Andando que es gerundio

niño espejo

Estaba mirando un vídeo bastante tonto sobre carreras de niños gateadores, uno de esos en que se te mezcla un poco el sentimiento de «uf ¿esto no es un poco pitorrearse de los nenes?» con el «ays, pero qué monos xD» y me acordé de todo lo que decía Carlos González en su libro Bésame Mucho, en relación al momento en que los niños caminan.

Los adultos esperamos con emoción los primeros pasos de los bebés, si conseguir la bipedestración fue un logro para el ser humano, no quiero decir nada cuando Juanito avanza medio metro tambaleándose. Un gran paso para la humanidad, sin duda. En la adquisición de la psicomotricidad gruesa, y principalmente en la habilidad de andar los bebés pasan por varias etapas bastante diferenciadas y a cual mejor. Hago un repaso cortito, que no pretende ser demasiado técnico, cada paso probablemente nos ocuparía más de un post.

El arrastre, esa actividad lúdica que consiste en arrastrarse sobre la tripa como si fueran la teniente O’Neil. Muy divertido y útil, sobre todo por su doble función: desplazamiento y abrillantado de suelos. La verdad es que mis hijas se han arrastrado poco, pero era graciosísimo verlas, como si estuvieran en medio del desembarco de Normandía o algo. El arrastre es el primer gran logro en la independencia del niño, el primer gran paso en la consecución de movilidad. El arrastre le permite desplazarse sin tu ayuda y créeme, he visto niños que se arrastran muy muy rápido. Se consigue sobre los seis meses, pero muchos niños se lo saltan – sobre todo aquellos que son gateadores precoces. Cuando puedas, foméntalo.

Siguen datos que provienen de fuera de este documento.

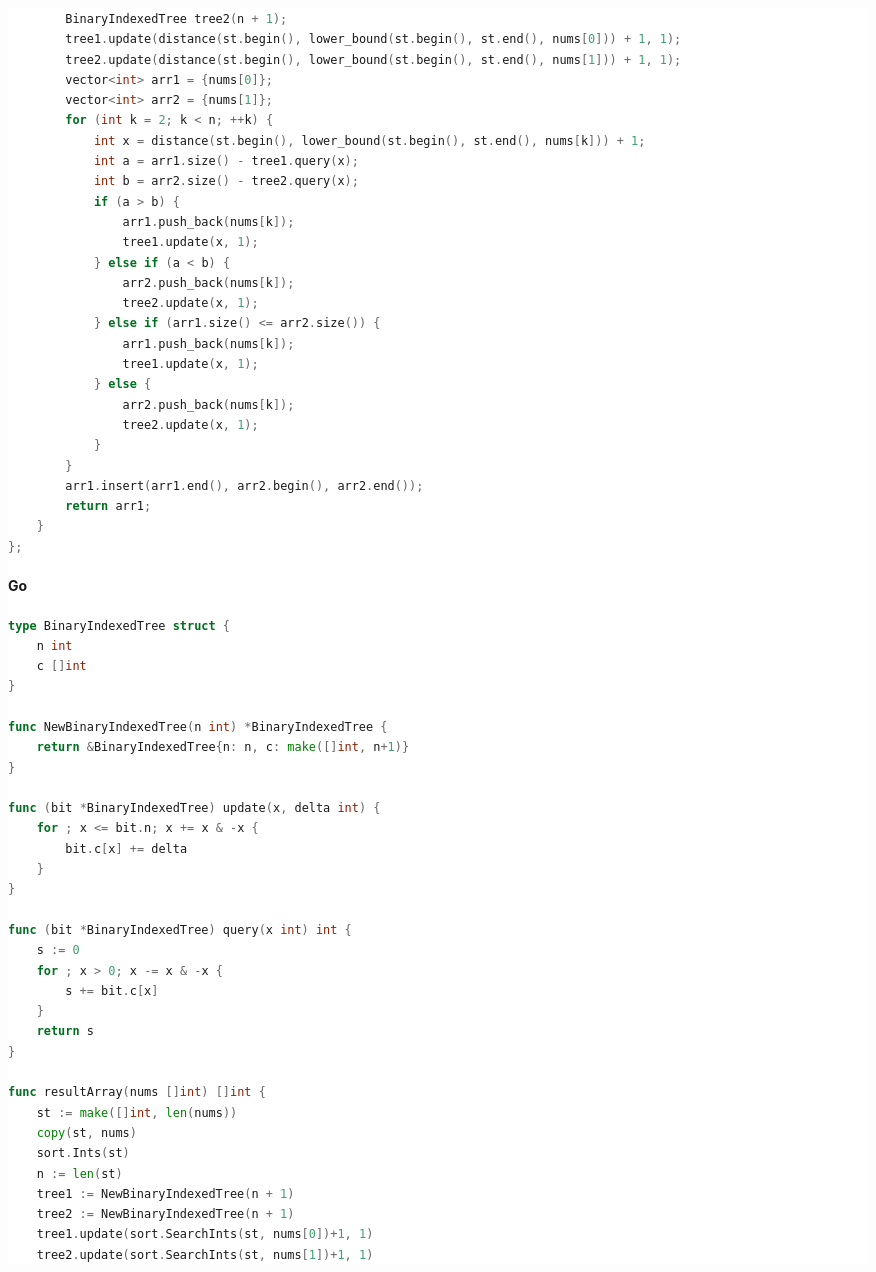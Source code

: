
 ```cpp
        BinaryIndexedTree tree2(n + 1);
        tree1.update(distance(st.begin(), lower_bound(st.begin(), st.end(), nums[0])) + 1, 1);
        tree2.update(distance(st.begin(), lower_bound(st.begin(), st.end(), nums[1])) + 1, 1);
        vector<int> arr1 = {nums[0]};
        vector<int> arr2 = {nums[1]};
        for (int k = 2; k < n; ++k) {
            int x = distance(st.begin(), lower_bound(st.begin(), st.end(), nums[k])) + 1;
            int a = arr1.size() - tree1.query(x);
            int b = arr2.size() - tree2.query(x);
            if (a > b) {
                arr1.push_back(nums[k]);
                tree1.update(x, 1);
            } else if (a < b) {
                arr2.push_back(nums[k]);
                tree2.update(x, 1);
            } else if (arr1.size() <= arr2.size()) {
                arr1.push_back(nums[k]);
                tree1.update(x, 1);
            } else {
                arr2.push_back(nums[k]);
                tree2.update(x, 1);
            }
        }
        arr1.insert(arr1.end(), arr2.begin(), arr2.end());
        return arr1;
    }
};
```

#### Go

```go
type BinaryIndexedTree struct {
	n int
	c []int
}

func NewBinaryIndexedTree(n int) *BinaryIndexedTree {
	return &BinaryIndexedTree{n: n, c: make([]int, n+1)}
}

func (bit *BinaryIndexedTree) update(x, delta int) {
	for ; x <= bit.n; x += x & -x {
		bit.c[x] += delta
	}
}

func (bit *BinaryIndexedTree) query(x int) int {
	s := 0
	for ; x > 0; x -= x & -x {
		s += bit.c[x]
	}
	return s
}

func resultArray(nums []int) []int {
	st := make([]int, len(nums))
	copy(st, nums)
	sort.Ints(st)
	n := len(st)
	tree1 := NewBinaryIndexedTree(n + 1)
	tree2 := NewBinaryIndexedTree(n + 1)
	tree1.update(sort.SearchInts(st, nums[0])+1, 1)
	tree2.update(sort.SearchInts(st, nums[1])+1, 1)
```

El gateo. El gateo es importante en el desarrollo físico y cognitivo del niño. Suele conseguirse un poco antes de los nueve meses, aunque como en todo, hay niños más precoces y niños más tardones y algunos niños, como yo misma, nunca lo hacen. El gateo les permite explorar el entorno y modificarlo, por eso influye en sus habilidades cognitivas. Además algunos expertos dicen que gatear también está relacionado con la visión espacial y el perfeccionamiento de la visión binocular, con los dos ojos a la vez. Por eso si puedes es importante estimular el gateo, aunque si tu bebé no quiere, pues no quiere y no pasa nada – me pondría yo de prueba, pero igual mejor no. Eso sí, cuando tu hijo empiece a gatear, procura gatear tú también con él, así podrás ir detectando los peligros a ras de suelo, que son increíblemente, muchísimos. No puedes imaginar la cantidad de pelusas, tornillos y pequeños objetos variados que es capaz de encontrar un bebé a diez metros de distancia, cuando gatean, ya son capaces de ir a por ellos.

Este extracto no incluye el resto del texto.